Provides a fastTextBaseline that runs through AIChallenger fine-grained user comment sentiment analysis in 10 minutes

At the end of the last article " AI Challenger 2018 in Progress ", we mentioned that AI Challenger has officially provided a  baseline of multiple tracks on GitHub  AI Challenger 2018 Baseline, of which 3 main tracks related to text mining are available. Very suitable for learning: The baseline for English-Chinese text machine translation directly uses Google's official Tensorflow-based Tensor2Tensor running neural network machine translation Transformer model. This idea is my ultimate plan in " AI Challenger 2017 Adventure " last year . This year has become a standard configuration; fine-grained user comment sentiment analysis provides a support vector machine (SVM)-based multi-classification model baseline; opinion-based problem reading comprehension provides a deep learning model baseline, based on pytorch to implement the paper "Multiway Attention Networks for Modeling The idea in "Sentence Pairs".

In this AI Challenger 2018, in addition to the machine translation of English and Chinese texts, another track that I pay more attention to is: fine-grained user comment sentiment analysis. Sentiment analysis is a classic task in natural language processing. It is estimated that many students have played IMDB Movie Reviews Dataset when they started NLP. This can be defined as a two-category sentiment classification problem. However, this time AI Challenger's fine-grained user comment sentiment analysis problem is not so simple:

Introduction

The fine-grained sentiment analysis of online reviews is of vital value for deep understanding of merchants and users, mining user emotions, etc., and has a very wide range of applications in the Internet industry, mainly for personalized recommendation, intelligent search, product feedback, and business Security etc. For this competition, we have provided a high-quality massive data set, containing a total of 6 categories and 20 fine-grained elements of emotional tendencies. Participants need to establish an algorithm based on the emotional tendency of the marked fine-grained elements to conduct emotional mining on user comments. The organizing committee will determine the accuracy of the prediction by calculating the error between the predicted value submitted by the participant and the true value of the scene, and evaluate the submitted prediction algorithm.

the data shows

The data set is divided into four parts: training, verification, test A and test B. The evaluation objects in the data set are divided into two levels according to different granularities.
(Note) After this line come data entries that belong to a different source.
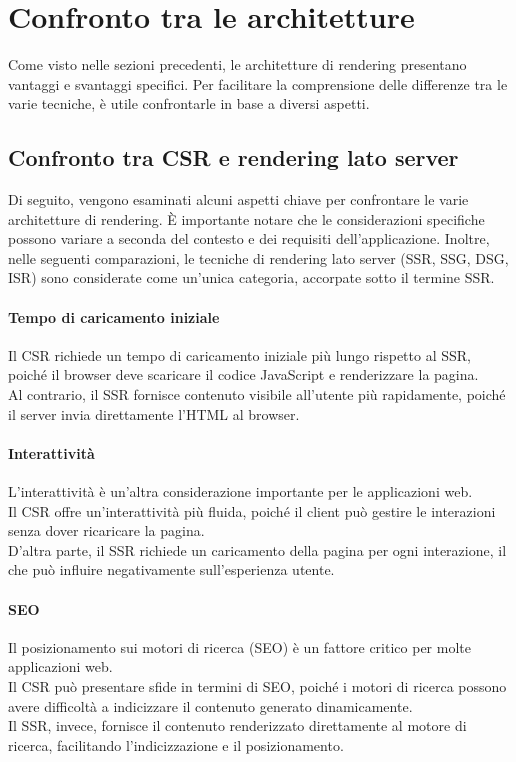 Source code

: \section{Confronto tra le architetture}

Come visto nelle sezioni precedenti, le architetture di rendering presentano vantaggi e svantaggi specifici.
Per facilitare la comprensione delle differenze tra le varie tecniche, è utile confrontarle in base a diversi aspetti.

\subsection{Confronto tra CSR e rendering lato server}
Di seguito, vengono esaminati alcuni aspetti chiave per confrontare le varie architetture di rendering.
È importante notare che le considerazioni specifiche possono variare a seconda del contesto e dei requisiti
dell'applicazione.
Inoltre, nelle seguenti comparazioni, le tecniche di rendering lato server (SSR, SSG, DSG, ISR) sono considerate come
un'unica categoria, accorpate sotto il termine SSR.

\paragraph{Tempo di caricamento iniziale}
Il CSR richiede un tempo di caricamento iniziale più lungo rispetto al SSR, poiché il browser deve scaricare il
codice JavaScript e renderizzare la pagina.\\
Al contrario, il SSR fornisce contenuto visibile all'utente più rapidamente, poiché il server invia direttamente
l'HTML al browser.

\paragraph{Interattività}
L'interattività è un'altra considerazione importante per le applicazioni web.\\
Il CSR offre un'interattività più fluida, poiché il client può gestire le interazioni senza dover ricaricare la pagina.\\
D'altra parte, il SSR richiede un caricamento della pagina per ogni interazione, il che può influire negativamente
sull'esperienza utente.

\paragraph{SEO}
Il posizionamento sui motori di ricerca (SEO) è un fattore critico per molte applicazioni web.\\
Il CSR può presentare sfide in termini di SEO, poiché i motori di ricerca possono avere difficoltà a indicizzare il
contenuto generato dinamicamente.\\
Il SSR, invece, fornisce il contenuto renderizzato direttamente al motore di ricerca, facilitando l'indicizzazione e il posizionamento.

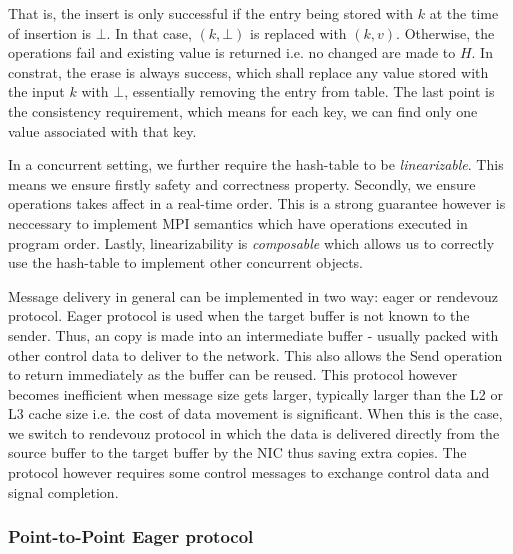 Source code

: \documentclass[11pt]{article}
\begin{document}
That is, the insert is only successful if the entry being stored with $k$ at
the time of insertion is $\bot$.  In that case, $(k,\bot)$ is replaced with
$(k, v)$. Otherwise, the operations fail and existing value is returned i.e. no
changed are made to $H$. In constrat, the erase is always success, which shall
replace any value stored with the input $k$ with $\bot$, essentially removing
the entry from table.  The last point is the consistency requirement, which
means for each key, we can find only one value associated with that key.

In a concurrent setting, we further require the hash-table to be
\textit{linearizable}.  This means we ensure firstly safety and correctness
property. Secondly, we ensure operations takes affect in a real-time order.
This is a strong guarantee however is neccessary to implement MPI semantics
which have operations executed in program order. Lastly, linearizability is 
\textit{composable} which allows us to correctly use the hash-table to implement
other concurrent objects.

Message delivery in general can be implemented in two way: eager or rendevouz
protocol. Eager protocol is used when the target buffer is not known to the
sender. Thus, an copy is made into an intermediate buffer - usually packed with
other control data to deliver to the network. This also allows the Send
operation to return immediately as the buffer can be reused.  This protocol
however becomes inefficient when message size gets larger, typically larger
than the L2 or L3 cache size i.e. the cost of data movement is significant.
When this is the case, we switch to rendevouz protocol in which the data is
delivered directly from the source buffer to the target buffer by the NIC thus
saving extra copies.  The protocol however requires some control messages to
exchange control data and signal completion.

\subsubsection{Point-to-Point Eager protocol}
\end{document}
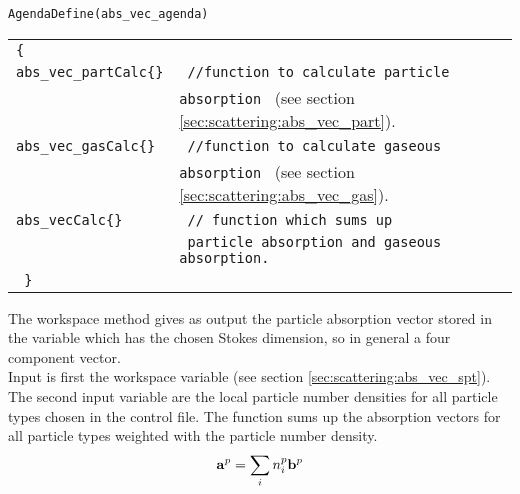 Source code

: \verb|AgendaDefine(abs_vec_agenda)|\\
\begin{tabular}[h]{l l}
\verb|{ |\\
\verb|abs_vec_partCalc{}| & \verb| //function to calculate particle |\\
& \verb|absorption | (see section \ref{sec:scattering:abs_vec_part}).\\
\verb|abs_vec_gasCalc{}| & \verb| //function to calculate gaseous | \\
& \verb|absorption | (see section \ref{sec:scattering:abs_vec_gas}).\\ 
\verb|abs_vecCalc{}| &\verb| // function which sums up | \\
& \verb| particle absorption and gaseous absorption.|\\
\verb| }|
\end{tabular}



\label{sec:scattering:abs_vec_part}

The workspace method  gives as output the
particle absorption vector  stored in the variable
 which has the chosen Stokes dimension, so in
general a four component vector.\\
Input is first the workspace variable  (see section
\ref{sec:scattering:abs_vec_spt}). The second input variable are the
local particle number densities  for all particle types
chosen in the control file.
The function sums up the absorption vectors for all particle types
weighted with the particle number density.
\begin{eqnarray}
  {\bf a}^{p} = \sum_i n^p_i {\bf b}^{p}
\end{eqnarray}


\label{sec:scattering:abs_vec_gas}


\label{sec:scattering:abs_vec_spt}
Level one is coarse-grained evaluation objects, such as the service and location involved in the review text; level two is fine-grained emotional objects, such as the "service" attribute Fine-grained elements such as “service staff attitude” and “queuing time”. The specific classification of evaluation objects is shown in the following table.

The first layer The second layer
Location Whether the traffic is convenient (traffic convenience)
Distance from business district
Easy to find
Service Queue waiting time (wait time)
Waiter's attitude
Is it easy to park (parking convenience)
Ordering/serving speed
Price Price level
Cost-effective
Discount (discount)
Environment Decoration
Noise
Dining space (space)
Sanitation (cleaness)
Dish Portion
Taste
Look
Recommendation (recommendation)
Other This consumption experience (overall experience)
Willing to consume again

每个细粒度要素的情感倾向有四种状态:正向、中性、负向、未提及。使用[1,0,-1,-2]四个值对情感倾向进行描述,情感倾向值及其含义对照表如下所示:

情感倾向值(Sentimental labels) 1 0 -1 -2
含义(Meaning) 正面情感(Positive) 中性情感(Neutral) 负面情感(Negative) 情感倾向未提及(Not mentioned)
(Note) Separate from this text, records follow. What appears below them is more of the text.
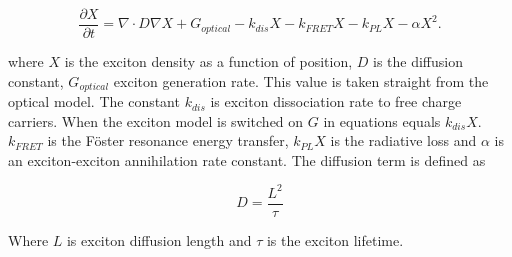 \begin{equation}
\label{eq:exciton}
\frac{\partial X}{\partial t} = \nabla \cdot D \nabla X +G_{optical} -k_{dis} X -k_{FRET} X- k_{PL} X-\alpha X^2.
\end{equation}

where $X$ is the exciton density as a function of position, $D$ is the diffusion constant, $G_{optical}$ exciton generation rate. This value is taken straight from the optical model.  The constant $k_{dis}$ is exciton dissociation rate to free charge carriers.  When the exciton model is switched on $G$ in equations equals $k_{dis} X$. $k_{FRET}$ is the F\"{o}ster resonance energy transfer, $k_{PL} X$ is the radiative loss and $\alpha$ is an exciton-exciton annihilation rate constant.  The diffusion term is defined as 

\begin{equation}
\label{eq:exciton}
D=\frac{L^2}{\tau}
\end{equation}

Where $L$ is exciton diffusion length and $\tau$ is the exciton lifetime.

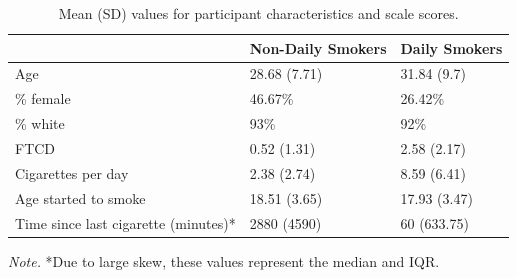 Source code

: \documentclass[empirical, authordate]{jote-new-article}
\begin{document}
\begin{table}[h!]


  \begin{fullwidth}
    \caption{Mean (SD) values for participant characteristics and scale scores.}
    \label{tbl:1}
    \begin{tabularx}{\linewidth}{@{}X  l  l@{}}

      \toprule
                                           & {Non-Daily Smokers} & {Daily Smokers} \\ \midrule
      Age                                  & 28.68 (7.71)        & 31.84 (9.7)     \\
      \% female                            & 46.67{\%}           & 26.42{\%}       \\
      \% white                             & 93{\%}              & 92{\%}          \\
      FTCD                                 & 0.52 (1.31)         & 2.58 (2.17)     \\
      Cigarettes per day                   & 2.38 (2.74)         & 8.59 (6.41)     \\
      Age started to smoke                 & 18.51 (3.65)        & 17.93 (3.47)    \\
      Time since last cigarette (minutes)* & 2880 (4590)         & 60 (633.75)     \\ \bottomrule
    \end{tabularx}



    \emph{Note.} *Due to large skew, these values represent the median and IQR.
  \end{fullwidth}
\end{table}
\end{document}
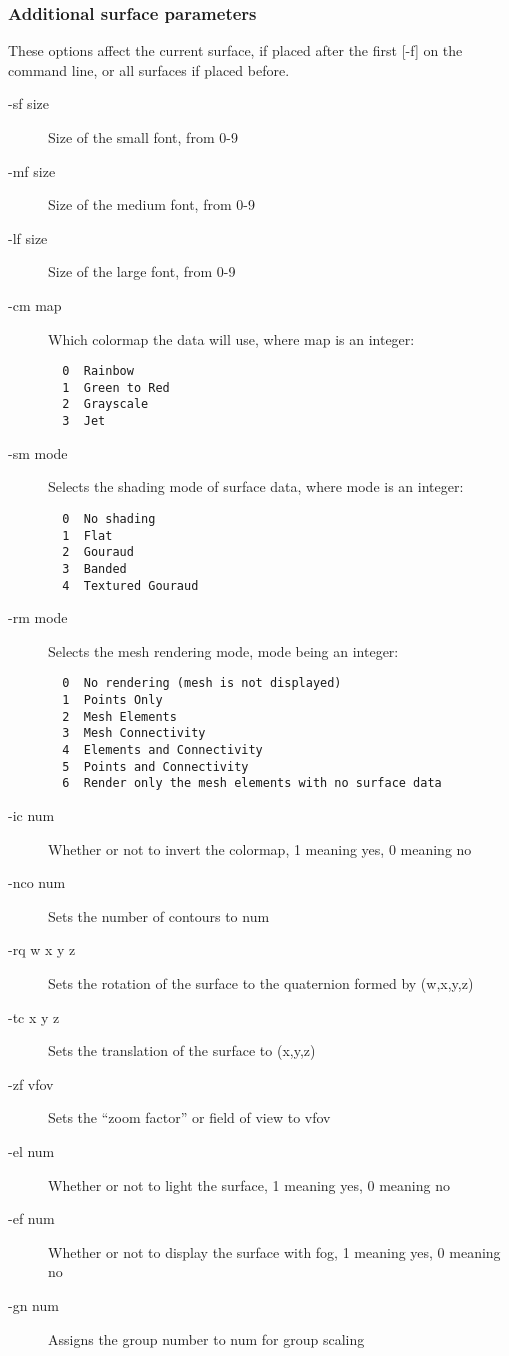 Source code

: \subsubsection{Additional surface parameters}
These options affect the current surface, if placed after the first [{-f}] on the command
line, or all surfaces if placed before.
\begin{description}
  \item [{-sf size}]  Size of the small font, from 0-9
  \item [{-mf size}]  Size of the medium font, from 0-9
  \item [{-lf size}]  Size of the large font, from 0-9
  \item [{-cm map}]   Which colormap the data will use, where map is an integer:
  \begin{verbatim}
  0  Rainbow
  1  Green to Red
  2  Grayscale
  3  Jet
  \end{verbatim}
  \item [{-sm mode}] Selects the shading mode of surface data, where mode is an integer:
  \begin{verbatim}
  0  No shading
  1  Flat
  2  Gouraud
  3  Banded
  4  Textured Gouraud
  \end{verbatim}
  \item [{-rm mode}] Selects the mesh rendering mode, mode being an integer:
  \begin{verbatim}
  0  No rendering (mesh is not displayed)
  1  Points Only
  2  Mesh Elements
  3  Mesh Connectivity
  4  Elements and Connectivity
  5  Points and Connectivity
  6  Render only the mesh elements with no surface data
  \end{verbatim}
  \item[{-ic num}] Whether or not to invert the colormap, 1 meaning yes, 0 meaning no
  \item[{-nco num}] Sets the number of contours to num
  \item[{-rq w x y z}] Sets the rotation of the surface to the quaternion formed by (w,x,y,z)
  \item[{-tc x y z}] Sets the translation of the surface to (x,y,z)
  \item[{-zf vfov}] Sets the ``zoom factor'' or field of view to vfov
  \item[{-el num}] Whether or not to light the surface, 1 meaning yes, 0 meaning no
  \item[{-ef num}] Whether or not to display the surface with fog, 1 meaning yes, 0 meaning no
  \item[{-gn num}] Assigns the group number to num for group scaling

\end{description}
首先有20个粒度的评价指标,每个粒度又有4种情感状态,从官方baseline来看,分别训练了20个(4标签)分类器。抱着学习的态度,我跑了一下官方的 baseline,不过结果有点惨不忍睹,最终的F1均值只有0.2多一点,不知道哪个环节出了问题,另外一个问题是,整个训练过程大概花了2、3天,对于我来说稍微有点长。对于文本分类问题,自从有了 fastText,我最喜欢用 fastText 做 baseline,最大的原因就是快,另外就是结果也不逊于传统的机器学习模型。

但是,要用facebook官方的 fastText 以及自带的 Python fastText 工具包做这件事并不容易,或者说对于20个多标签分类器来说这事很繁琐。不过沿着 AI Challenger 2018官方提供的 baseline 代码思路,它里面用了sklearn的分类器接口,我在想能否借用这个接口把fastText引入,这个时候,自然想到了google,google了一下关键词"fasttext sklearn", 果然发现了两个第三方工具:

sklearn-fasttext:A scikit learn based interface to facebook fasttext.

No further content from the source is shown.